Rueben Dass
India suffered two terrorist incidents in a span of a few days, one of which was successful and the other thwarted in time. On November 10, a car packed with explosives was detonated by a suicide bomber near the Red Fort in Delhi during the evening rush hour. The blast killed 15 and injured 28 people.
The attack was perpetrated by a cell of medical doctors dubbed the “white collar terror module,” allegedly linked to Pakistan-based terror group Jaish-e-Mohammed (JeM) and Ansar Ghazwat-ul-Hind, a group affiliated with al-Qaida. The suicide bomber was identified as Umar un-Nabi, a doctor working at Al-Falah University in Faridabad. Other co-conspirators include Nabi’s colleagues at the university, namely Muzammil Shakeel Ganai, Adeel Ahmed Rather, Muzaffar Ahmed Rather, and Dr. Shaheen Shahid, the alleged financier of the Delhi cell and senior member of JeM’s women’s wing.

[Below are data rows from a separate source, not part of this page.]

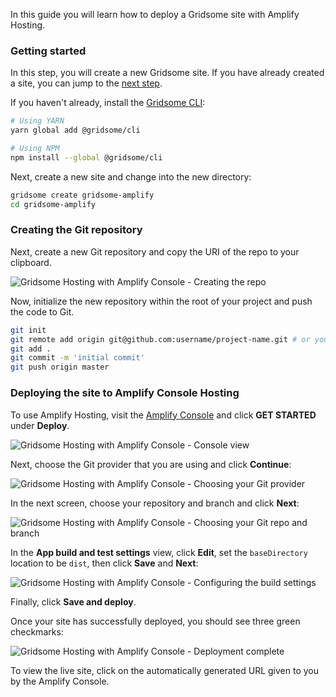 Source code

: In this guide you will learn how to deploy a Gridsome site with Amplify Hosting.

### Getting started

<amplify-callout>

In this step, you will create a new Gridsome site. If you have already created a site, you can jump to the [next step](#creating-the-git-repository).

</amplify-callout>

If you haven't already, install the [Gridsome CLI](https://gridsome.org/docs/):

```sh
# Using YARN
yarn global add @gridsome/cli

# Using NPM
npm install --global @gridsome/cli
```

Next, create a new site and change into the new directory:

```sh
gridsome create gridsome-amplify
cd gridsome-amplify
```

### Creating the Git repository

Next, create a new Git repository and copy the URI of the repo to your clipboard.

![Gridsome Hosting with Amplify Console - Creating the repo](~/images/hosting/gridsome/0.png)

Now, initialize the new repository within the root of your project and push the code to Git.

```sh
git init
git remote add origin git@github.com:username/project-name.git # or your git repository location
git add .
git commit -m 'initial commit'
git push origin master
```

### Deploying the site to Amplify Console Hosting

To use Amplify Hosting, visit the [Amplify Console](https://console.aws.amazon.com/amplify/home) and click __GET STARTED__ under __Deploy__.

![Gridsome Hosting with Amplify Console - Console view](~/images/hosting/gridsome/1.png)

Next, choose the Git provider that you are using and click __Continue__:

![Gridsome Hosting with Amplify Console - Choosing your Git provider](~/images/hosting/gridsome/2.png)

In the next screen, choose your repository and branch and click __Next__:

![Gridsome Hosting with Amplify Console - Choosing your Git repo and branch](~/images/hosting/gridsome/3.png)

In the __App build and test settings__ view, click __Edit__, set the `baseDirectory` location to be `dist`, then click __Save__ and __Next__:

![Gridsome Hosting with Amplify Console - Configuring the build settings](~/images/hosting/gridsome/4.png)

Finally, click __Save and deploy__.

Once your site has successfully deployed, you should see three green checkmarks:

![Gridsome Hosting with Amplify Console - Deployment complete](~/images/hosting/gridsome/5.png)

To view the live site, click on the automatically generated URL given to you by the Amplify Console.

A day before the Delhi blasts, Gujarat counterterrorism officials arrested another medical doctor identified as Dr. Ahmed Mohiyuddin Saiyed from Telangana and two other individuals who were allegedly plotting to carry out a bio-terror attack using ricin. The cell was uncovered during a routine stop of Saiyed’s car, in which police found a cache of firearms, ammunition, and castor bean cake, a precursor for the manufacture of ricin.